• [Task instructions] How many lines in the entries below contain "submit"? Answer with the number only.

• [Task input]

▶

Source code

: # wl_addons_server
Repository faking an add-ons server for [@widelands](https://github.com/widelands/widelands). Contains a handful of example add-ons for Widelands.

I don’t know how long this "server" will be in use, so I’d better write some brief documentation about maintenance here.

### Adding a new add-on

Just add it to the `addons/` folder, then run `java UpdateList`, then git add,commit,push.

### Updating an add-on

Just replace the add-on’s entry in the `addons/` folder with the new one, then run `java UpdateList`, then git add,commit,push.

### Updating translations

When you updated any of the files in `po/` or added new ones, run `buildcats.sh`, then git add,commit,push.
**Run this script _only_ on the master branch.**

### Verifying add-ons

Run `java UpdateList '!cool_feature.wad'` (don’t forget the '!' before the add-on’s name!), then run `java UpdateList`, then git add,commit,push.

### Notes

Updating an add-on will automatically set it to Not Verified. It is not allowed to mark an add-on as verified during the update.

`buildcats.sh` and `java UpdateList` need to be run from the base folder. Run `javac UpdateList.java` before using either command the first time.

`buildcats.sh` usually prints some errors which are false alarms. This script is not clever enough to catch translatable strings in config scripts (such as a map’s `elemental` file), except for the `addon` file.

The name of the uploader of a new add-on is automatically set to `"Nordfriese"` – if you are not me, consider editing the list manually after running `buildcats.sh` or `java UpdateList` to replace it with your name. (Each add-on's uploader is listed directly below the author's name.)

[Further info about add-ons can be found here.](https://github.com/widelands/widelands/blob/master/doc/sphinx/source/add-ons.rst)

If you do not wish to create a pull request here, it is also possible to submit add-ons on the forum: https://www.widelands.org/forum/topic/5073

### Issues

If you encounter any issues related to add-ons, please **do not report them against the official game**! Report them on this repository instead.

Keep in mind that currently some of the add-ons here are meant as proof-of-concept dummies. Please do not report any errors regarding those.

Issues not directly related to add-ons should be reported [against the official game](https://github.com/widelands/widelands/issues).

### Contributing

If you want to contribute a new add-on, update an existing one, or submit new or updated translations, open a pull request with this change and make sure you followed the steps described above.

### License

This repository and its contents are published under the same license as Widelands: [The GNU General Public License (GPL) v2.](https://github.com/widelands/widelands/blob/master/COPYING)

◀

• [Result] 2